The American media showed great restraint in the wake of the 9/11 attacks on the twin World Trade towers. So did the British media in another context. In India, we are rightly proud of our press freedom, especially in the context of the emergency, but it is time some of our editors indulged in quiet retrospection.
It is no argument to say that celebrities have no right to privacy. That is a mistaken notion. Even celebrities are human. And they have every right to enjoy a quiet meal with their families and friends. Justice Chapalgaonkar recalled that in the past, journalists were like teachers of the society and there was no need of a code to book them. That may be partly wishful thinking. There has been some yellow journalism in the past as there is some today, but the problem now is that leading newspapers are showing signs of immaturity that is highly disturbing.

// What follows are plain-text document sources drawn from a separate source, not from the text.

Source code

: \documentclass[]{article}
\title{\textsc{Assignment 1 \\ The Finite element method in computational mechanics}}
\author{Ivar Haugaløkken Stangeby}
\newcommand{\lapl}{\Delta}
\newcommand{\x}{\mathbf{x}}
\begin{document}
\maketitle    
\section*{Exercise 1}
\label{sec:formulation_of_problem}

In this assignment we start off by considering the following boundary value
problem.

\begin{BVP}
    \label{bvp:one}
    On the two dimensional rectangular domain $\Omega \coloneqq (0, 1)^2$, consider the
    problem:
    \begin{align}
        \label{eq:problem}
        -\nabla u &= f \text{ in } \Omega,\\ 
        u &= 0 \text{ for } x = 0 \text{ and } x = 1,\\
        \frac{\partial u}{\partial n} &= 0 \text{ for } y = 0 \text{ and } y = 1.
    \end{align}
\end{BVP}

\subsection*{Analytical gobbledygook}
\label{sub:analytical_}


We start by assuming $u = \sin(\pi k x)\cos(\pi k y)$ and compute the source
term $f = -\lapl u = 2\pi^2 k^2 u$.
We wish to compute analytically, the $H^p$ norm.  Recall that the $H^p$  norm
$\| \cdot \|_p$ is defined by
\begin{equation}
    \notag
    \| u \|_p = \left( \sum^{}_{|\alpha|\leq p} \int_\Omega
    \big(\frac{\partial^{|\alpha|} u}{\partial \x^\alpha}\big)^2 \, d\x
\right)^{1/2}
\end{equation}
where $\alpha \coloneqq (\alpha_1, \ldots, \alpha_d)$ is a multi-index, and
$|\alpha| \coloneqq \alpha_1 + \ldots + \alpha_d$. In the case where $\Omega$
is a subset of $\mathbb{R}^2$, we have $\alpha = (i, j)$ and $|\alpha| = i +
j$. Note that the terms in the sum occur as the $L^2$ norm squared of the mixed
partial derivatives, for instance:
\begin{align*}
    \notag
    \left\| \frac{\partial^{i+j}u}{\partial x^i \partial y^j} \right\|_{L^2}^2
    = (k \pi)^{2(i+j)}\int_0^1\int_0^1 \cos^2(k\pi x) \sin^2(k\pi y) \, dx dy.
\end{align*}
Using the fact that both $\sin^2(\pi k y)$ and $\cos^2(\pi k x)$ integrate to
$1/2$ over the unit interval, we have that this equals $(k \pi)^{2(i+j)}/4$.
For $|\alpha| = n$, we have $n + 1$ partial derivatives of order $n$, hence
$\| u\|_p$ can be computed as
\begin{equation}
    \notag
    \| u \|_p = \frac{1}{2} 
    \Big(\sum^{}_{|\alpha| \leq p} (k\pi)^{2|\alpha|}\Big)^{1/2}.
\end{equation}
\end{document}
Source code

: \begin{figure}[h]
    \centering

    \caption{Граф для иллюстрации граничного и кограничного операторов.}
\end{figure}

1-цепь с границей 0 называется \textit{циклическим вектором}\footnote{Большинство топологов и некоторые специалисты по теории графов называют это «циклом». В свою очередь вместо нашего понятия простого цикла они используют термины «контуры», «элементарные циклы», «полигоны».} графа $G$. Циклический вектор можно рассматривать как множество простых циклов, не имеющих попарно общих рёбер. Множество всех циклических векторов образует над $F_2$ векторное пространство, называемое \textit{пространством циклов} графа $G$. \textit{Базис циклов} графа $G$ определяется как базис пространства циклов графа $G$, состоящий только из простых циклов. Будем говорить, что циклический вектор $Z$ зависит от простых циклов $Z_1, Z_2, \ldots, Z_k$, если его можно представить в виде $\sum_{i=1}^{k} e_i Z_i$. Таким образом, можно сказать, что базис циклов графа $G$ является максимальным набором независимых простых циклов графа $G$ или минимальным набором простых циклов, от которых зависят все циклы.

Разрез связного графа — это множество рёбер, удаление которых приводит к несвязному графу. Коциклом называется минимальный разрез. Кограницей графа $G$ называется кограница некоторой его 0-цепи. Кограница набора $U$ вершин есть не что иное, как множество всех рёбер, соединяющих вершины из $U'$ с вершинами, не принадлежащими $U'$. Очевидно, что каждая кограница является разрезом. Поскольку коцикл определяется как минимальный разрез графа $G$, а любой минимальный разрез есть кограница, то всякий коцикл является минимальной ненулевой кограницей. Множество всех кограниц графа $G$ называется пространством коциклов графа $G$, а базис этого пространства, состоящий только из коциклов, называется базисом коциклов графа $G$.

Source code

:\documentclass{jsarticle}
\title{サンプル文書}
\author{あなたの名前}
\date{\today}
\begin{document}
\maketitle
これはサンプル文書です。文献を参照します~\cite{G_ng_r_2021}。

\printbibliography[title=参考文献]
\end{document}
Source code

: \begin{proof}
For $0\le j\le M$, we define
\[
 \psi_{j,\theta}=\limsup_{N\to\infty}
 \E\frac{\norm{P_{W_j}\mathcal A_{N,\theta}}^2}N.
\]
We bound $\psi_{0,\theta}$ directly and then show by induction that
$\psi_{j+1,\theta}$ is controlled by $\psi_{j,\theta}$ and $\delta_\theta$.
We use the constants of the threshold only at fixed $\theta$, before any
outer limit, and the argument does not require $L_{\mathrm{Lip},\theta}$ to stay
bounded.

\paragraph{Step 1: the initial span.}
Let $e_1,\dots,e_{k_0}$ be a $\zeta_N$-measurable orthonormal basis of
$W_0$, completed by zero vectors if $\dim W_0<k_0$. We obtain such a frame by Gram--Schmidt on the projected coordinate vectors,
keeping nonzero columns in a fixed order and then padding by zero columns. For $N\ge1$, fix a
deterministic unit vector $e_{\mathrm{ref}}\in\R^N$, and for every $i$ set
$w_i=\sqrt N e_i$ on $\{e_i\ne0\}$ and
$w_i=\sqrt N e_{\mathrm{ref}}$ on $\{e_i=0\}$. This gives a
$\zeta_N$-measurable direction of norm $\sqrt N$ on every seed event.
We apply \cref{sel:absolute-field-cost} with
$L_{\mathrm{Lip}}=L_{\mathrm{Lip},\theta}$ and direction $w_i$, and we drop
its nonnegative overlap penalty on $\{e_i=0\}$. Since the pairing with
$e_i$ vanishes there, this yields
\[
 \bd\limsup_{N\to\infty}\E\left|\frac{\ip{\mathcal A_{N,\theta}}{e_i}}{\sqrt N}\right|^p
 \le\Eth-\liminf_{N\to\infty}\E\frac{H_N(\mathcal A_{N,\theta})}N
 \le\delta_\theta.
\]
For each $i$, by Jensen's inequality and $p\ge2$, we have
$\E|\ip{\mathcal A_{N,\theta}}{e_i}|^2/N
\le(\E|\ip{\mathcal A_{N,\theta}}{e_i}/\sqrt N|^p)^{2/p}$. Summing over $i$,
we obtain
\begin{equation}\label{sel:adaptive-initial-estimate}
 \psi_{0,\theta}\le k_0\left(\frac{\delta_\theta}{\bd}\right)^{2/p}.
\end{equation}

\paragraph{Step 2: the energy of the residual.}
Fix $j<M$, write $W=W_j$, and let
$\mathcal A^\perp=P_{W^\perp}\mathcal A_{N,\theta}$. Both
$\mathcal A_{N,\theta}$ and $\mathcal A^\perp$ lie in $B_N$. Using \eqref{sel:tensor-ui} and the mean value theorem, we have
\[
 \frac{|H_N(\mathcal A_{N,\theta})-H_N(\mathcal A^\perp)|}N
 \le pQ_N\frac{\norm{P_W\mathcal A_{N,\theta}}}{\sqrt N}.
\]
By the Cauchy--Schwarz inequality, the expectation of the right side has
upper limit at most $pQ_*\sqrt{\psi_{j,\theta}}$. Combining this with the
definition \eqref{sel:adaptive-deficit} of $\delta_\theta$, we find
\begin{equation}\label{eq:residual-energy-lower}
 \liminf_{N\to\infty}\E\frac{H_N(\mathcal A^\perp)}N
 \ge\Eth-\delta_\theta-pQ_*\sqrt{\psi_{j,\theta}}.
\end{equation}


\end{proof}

Page 3 journalism is creating a new mind-set even among photographers who have to be told where they get off. That the Goa meeting was covered only by The Gomantak Times ( December 19) merely shows how insensitive some of our news editors have become. And what prevented The Indian Express to identify the photographer involved in the Bangalore melee? It revels in investigative journalism. Here there is no investigation involved. It was just a question of identification. In many ways the Indian media is trying to follow in the steps of the western media which hounds celebrities day in and day out. Even presuming that some celebrities have to be exposed, what was it that The Times of India was trying to expose: That Shri Chidambaram was having one more masala dosa or two more idlis not with chutney but with sambhar? Don'twe have some sense of decency? The Hindu, bless its editorial staff, has the courage to admit to its mistakes. And no less than President APJ Abdul Kalam has praised the paper in an address delivered on National Press Day in New Delhi (November 16). The Hindu has set an excellent example worthy of being followed. What is our media afraid of?